- _Exercise requirements_: Give the line with "Shuffles the array" again, along with every line below it to the end of the records, word for word.

====

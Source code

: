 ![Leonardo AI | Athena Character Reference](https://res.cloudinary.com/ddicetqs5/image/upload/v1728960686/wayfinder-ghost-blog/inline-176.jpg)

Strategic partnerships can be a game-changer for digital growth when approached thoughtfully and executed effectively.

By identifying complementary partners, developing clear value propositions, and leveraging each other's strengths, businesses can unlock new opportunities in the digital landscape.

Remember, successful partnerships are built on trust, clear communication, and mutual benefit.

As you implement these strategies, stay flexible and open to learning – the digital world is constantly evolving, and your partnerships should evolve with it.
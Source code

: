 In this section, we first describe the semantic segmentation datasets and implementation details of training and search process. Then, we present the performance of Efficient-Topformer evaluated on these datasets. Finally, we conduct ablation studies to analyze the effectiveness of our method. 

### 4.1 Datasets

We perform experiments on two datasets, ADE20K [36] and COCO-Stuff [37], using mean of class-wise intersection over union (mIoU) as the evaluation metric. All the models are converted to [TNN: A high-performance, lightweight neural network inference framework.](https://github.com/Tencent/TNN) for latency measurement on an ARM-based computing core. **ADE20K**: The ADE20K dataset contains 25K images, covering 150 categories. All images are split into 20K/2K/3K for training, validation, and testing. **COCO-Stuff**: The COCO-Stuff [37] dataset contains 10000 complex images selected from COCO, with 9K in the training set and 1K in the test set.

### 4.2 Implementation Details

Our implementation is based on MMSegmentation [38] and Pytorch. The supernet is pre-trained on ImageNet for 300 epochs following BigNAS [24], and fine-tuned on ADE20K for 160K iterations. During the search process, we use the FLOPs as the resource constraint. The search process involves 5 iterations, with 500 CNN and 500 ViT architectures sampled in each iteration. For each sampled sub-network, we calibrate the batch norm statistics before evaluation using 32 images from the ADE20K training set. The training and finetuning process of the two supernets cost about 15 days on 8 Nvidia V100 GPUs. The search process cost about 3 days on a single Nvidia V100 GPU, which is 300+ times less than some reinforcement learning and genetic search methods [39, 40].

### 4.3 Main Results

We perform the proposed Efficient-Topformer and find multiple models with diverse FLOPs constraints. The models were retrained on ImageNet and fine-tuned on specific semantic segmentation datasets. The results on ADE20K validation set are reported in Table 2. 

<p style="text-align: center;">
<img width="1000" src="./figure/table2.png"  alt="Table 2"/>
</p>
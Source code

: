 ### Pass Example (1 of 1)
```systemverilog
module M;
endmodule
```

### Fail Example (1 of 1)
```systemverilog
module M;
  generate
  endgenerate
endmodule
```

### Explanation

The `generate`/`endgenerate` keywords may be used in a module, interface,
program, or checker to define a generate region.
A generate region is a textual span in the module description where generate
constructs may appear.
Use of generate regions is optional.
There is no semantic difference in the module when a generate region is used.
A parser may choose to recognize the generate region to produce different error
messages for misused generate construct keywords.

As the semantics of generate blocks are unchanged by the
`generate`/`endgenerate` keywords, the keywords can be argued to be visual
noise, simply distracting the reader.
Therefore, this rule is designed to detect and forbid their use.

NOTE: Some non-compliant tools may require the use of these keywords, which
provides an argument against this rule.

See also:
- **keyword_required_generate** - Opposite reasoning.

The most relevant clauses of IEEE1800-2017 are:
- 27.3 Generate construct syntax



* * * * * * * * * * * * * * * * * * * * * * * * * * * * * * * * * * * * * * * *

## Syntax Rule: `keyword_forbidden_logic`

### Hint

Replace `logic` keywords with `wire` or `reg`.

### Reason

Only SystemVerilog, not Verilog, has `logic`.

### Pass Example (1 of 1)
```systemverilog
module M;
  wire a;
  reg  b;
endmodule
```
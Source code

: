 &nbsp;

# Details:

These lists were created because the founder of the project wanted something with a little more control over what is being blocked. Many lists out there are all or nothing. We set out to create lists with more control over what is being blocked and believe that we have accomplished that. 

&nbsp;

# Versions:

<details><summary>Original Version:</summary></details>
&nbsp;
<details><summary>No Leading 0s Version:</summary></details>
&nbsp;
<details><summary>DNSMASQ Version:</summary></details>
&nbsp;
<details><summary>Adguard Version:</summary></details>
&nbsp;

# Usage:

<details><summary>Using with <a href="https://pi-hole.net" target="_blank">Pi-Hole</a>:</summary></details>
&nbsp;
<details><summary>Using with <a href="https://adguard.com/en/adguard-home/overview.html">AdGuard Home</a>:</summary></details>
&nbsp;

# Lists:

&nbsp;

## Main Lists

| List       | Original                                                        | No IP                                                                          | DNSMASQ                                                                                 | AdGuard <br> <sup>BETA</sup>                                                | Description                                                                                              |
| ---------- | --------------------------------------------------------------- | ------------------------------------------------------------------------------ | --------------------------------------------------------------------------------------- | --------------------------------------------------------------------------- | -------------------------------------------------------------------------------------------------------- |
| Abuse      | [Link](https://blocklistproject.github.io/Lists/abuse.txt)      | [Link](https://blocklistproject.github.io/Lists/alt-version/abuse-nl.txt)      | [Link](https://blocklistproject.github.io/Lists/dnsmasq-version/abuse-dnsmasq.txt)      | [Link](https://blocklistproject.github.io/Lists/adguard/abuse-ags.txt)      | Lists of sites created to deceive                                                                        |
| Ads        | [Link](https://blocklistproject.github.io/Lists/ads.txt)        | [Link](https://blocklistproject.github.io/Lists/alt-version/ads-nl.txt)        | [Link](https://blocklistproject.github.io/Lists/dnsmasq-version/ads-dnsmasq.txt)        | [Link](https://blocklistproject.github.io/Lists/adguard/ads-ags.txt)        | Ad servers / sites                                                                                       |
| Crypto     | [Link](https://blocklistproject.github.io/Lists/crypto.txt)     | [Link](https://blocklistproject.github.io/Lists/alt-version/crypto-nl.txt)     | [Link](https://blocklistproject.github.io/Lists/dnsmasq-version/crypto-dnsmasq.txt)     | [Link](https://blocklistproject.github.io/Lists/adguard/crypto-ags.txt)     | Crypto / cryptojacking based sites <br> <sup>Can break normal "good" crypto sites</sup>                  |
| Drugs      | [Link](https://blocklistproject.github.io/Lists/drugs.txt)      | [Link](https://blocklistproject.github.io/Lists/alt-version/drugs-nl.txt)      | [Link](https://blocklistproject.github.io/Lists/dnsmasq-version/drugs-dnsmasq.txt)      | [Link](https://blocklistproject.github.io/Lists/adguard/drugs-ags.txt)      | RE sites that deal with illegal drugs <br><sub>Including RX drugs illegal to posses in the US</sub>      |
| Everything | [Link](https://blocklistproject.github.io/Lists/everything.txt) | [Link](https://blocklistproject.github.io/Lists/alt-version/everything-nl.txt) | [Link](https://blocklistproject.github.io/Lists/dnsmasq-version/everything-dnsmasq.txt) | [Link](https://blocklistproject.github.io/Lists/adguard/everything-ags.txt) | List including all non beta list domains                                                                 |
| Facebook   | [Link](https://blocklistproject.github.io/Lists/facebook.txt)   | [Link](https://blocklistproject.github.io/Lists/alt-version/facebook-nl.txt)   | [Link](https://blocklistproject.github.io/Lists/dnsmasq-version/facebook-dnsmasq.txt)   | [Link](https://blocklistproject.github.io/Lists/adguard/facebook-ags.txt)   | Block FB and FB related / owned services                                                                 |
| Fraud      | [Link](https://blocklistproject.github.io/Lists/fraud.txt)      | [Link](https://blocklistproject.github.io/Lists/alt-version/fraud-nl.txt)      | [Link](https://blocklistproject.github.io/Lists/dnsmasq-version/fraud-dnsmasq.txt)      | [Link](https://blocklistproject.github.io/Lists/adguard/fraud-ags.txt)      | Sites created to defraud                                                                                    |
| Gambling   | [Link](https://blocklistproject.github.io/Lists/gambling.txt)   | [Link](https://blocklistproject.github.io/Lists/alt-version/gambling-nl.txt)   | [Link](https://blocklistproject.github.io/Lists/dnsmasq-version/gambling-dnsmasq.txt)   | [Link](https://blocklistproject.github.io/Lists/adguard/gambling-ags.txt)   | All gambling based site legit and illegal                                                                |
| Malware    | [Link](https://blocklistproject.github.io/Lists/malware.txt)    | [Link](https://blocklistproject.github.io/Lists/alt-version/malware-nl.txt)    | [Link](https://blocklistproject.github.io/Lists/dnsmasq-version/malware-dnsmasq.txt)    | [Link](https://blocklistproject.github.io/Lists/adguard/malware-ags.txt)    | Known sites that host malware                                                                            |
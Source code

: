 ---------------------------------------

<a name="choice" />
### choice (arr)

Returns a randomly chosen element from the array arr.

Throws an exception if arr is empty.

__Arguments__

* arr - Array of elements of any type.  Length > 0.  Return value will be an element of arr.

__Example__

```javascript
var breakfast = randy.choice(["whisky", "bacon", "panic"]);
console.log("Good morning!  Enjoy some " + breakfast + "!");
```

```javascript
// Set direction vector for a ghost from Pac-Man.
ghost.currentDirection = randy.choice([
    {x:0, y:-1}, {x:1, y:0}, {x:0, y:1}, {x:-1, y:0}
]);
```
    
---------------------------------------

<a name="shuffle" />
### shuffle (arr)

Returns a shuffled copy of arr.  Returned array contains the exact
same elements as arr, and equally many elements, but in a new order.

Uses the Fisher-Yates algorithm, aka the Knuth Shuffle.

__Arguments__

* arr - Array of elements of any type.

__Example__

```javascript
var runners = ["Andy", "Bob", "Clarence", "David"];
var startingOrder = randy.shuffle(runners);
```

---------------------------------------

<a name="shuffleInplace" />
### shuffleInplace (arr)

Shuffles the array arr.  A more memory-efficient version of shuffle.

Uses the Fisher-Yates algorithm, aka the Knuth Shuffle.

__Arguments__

====

- _Response for this exercise_:
Shuffles the array arr.  A more memory-efficient version of shuffle.

Uses the Fisher-Yates algorithm, aka the Knuth Shuffle.

__Arguments__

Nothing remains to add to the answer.